Q&A With CAC’s Elementary Basketball Athletic Directors
CAC Spotlight on George and Laura Jones
How long have you been running the elementary basketball program? How did you originally land the gig?
We were asked to cover for someone one weekend and we’ve been doing it ever since! We never really stopped to count how long we’ve been doing this, but we must be going on our 12th year or so. It really doesn’t feel like it’s been that long!
Between coordinating games, handling admissions and concessions, and not to mention keeping the fans in check, how do you manage it all?
We’ve kept with a tradition of hiring high school juniors and seniors as our staff. Over the past several years we’ve had a really good core group of kids, and now they could probably run it without us.
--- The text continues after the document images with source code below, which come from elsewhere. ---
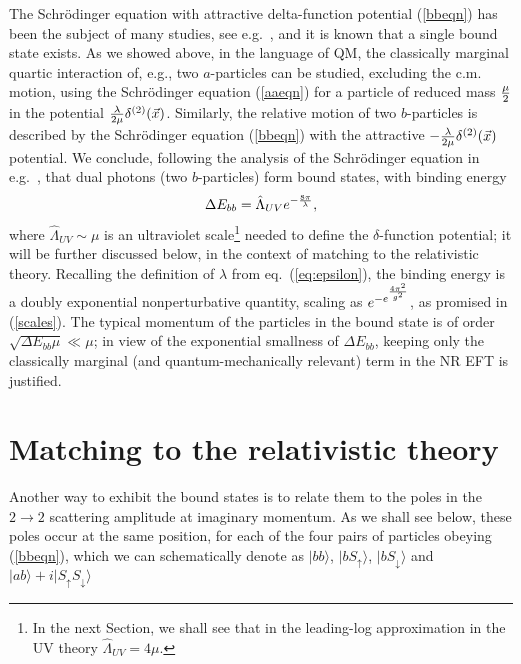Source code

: \documentclass[11pt]{article}
\begin{document}
The Schr\" odinger equation with  attractive delta-function potential (\ref{bbeqn}) has been the subject of many studies, see e.g.~\cite{Jackiw:1991je,Kaplan:2005es}, and it is known that a single bound state exists.  As we showed above, in the language of QM, the classically marginal quartic interaction of, e.g., two $a$-particles can be studied, excluding the c.m. motion, using the Schr\" odinger equation (\ref{aaeqn}) for a particle of reduced mass $\mu\over 2$ in the potential ${\lambda \over   2 \mu} \delta^{(2)}(\vec{x})$. Similarly, the relative motion of two $b$-particles is described by the  Schr\" odinger equation (\ref{bbeqn}) with  the attractive $-{\lambda \over 2 \mu}  \delta^{(2)}(\vec{x})$ potential.  We conclude, following the  analysis of the Schr\" odinger equation in  e.g.~\cite{Jackiw:1991je},   that dual photons (two $b$-particles) form bound states, with binding energy 
\begin{equation}
\label{Ebb}
\Delta E_{bb} =  \hat\Lambda_{UV} e^{- {8 \pi \over \lambda}},
\end{equation}
 where $\hat\Lambda_{UV} \sim \mu$ is an ultraviolet scale\footnote{In the next Section, we shall see that in the leading-log approximation in the UV theory $\hat\Lambda_{UV} = 4 \mu$. } needed to define the $\delta$-function potential; it will be further  discussed below, in the context of matching to the relativistic theory.
  Recalling the definition of $\lambda$ from  eq.~(\ref{eq:epsilon}), the binding energy is a doubly exponential nonperturbative quantity, scaling as $e^{- e^{4 \pi^2 \over g^2}}$, as promised in (\ref{scales}). The typical momentum of the particles in the bound state is of order $\sqrt{\Delta E_{bb} \mu} \ll \mu$; in view of the exponential smallness of $\Delta E_{bb}$, keeping only the classically marginal (and quantum-mechanically relevant) term in the NR EFT is justified. 
  



\section{Matching to the relativistic theory}
\label{matching}

Another way to exhibit the bound states is to relate them to 
the poles in the $2\rightarrow 2$ scattering amplitude at imaginary momentum. As we shall see below, these poles  occur at the same position, for each of the four pairs of particles obeying (\ref{bbeqn}), which we can schematically denote as $|bb\rangle$, $|bS_\uparrow\rangle$, $|bS_\downarrow\rangle$ and $|ab\rangle + i |S_\uparrow S_\downarrow\rangle$  
\end{document}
In what ways do you think elementary athletes benefit from having older CAC students around?
We’ve had a lot of great high school students help us out over the years. Kids like DJ Williams — these elementary kids wouldn’t just see him playing football — he was running the clocks at their games, he was telling them to sub in and he was talking to them. We’ve seen the older kids grow and mature because they realize these younger kids know who they are, and they know these kids are watching what they’re doing.
Part of your role is “coaching the coaches.” What are some of the main principles you try to impart on them?
That elementary basketball is instructional, which means we’re going to give every child the opportunity to grow and learn the skills and to learn them the right way. No shortcuts. We hope by doing that we instill in them a love of the game. Sometimes you have kids that may be less talented than others, but if they have heart, and if they give you 110 percent… you can teach skills later on, but you can’t teach heart.
Outside of your work and basketball games, how do you spend your time?
We have two daughters and we’re raising our 3-year-old and 9-month-old nephews — so we raise children! But aside from that we do anything sports related. We go see our daughter Jordan in Fayetteville and we travel a lot to see Sydnie play volleyball or basketball or soccer — whatever sport she’s playing.
Through all these years, what’s motivated you to stay involved with elementary basketball?
There’s a varsity player, who if you would have told us he was going to be the athlete he is today, we would have said no way. Never. But he learned the skills and stuck with it, and that’s what’s so rewarding. We never know how kids will turn out, but we’ve been doing this for so long now that we’ve seen students who started with us go on to be the senior scoring 15 points in a game. And you see these friendships that form and last throughout high school. Those are the parts where we can sit back and smile and go, “OK, this is worth it.”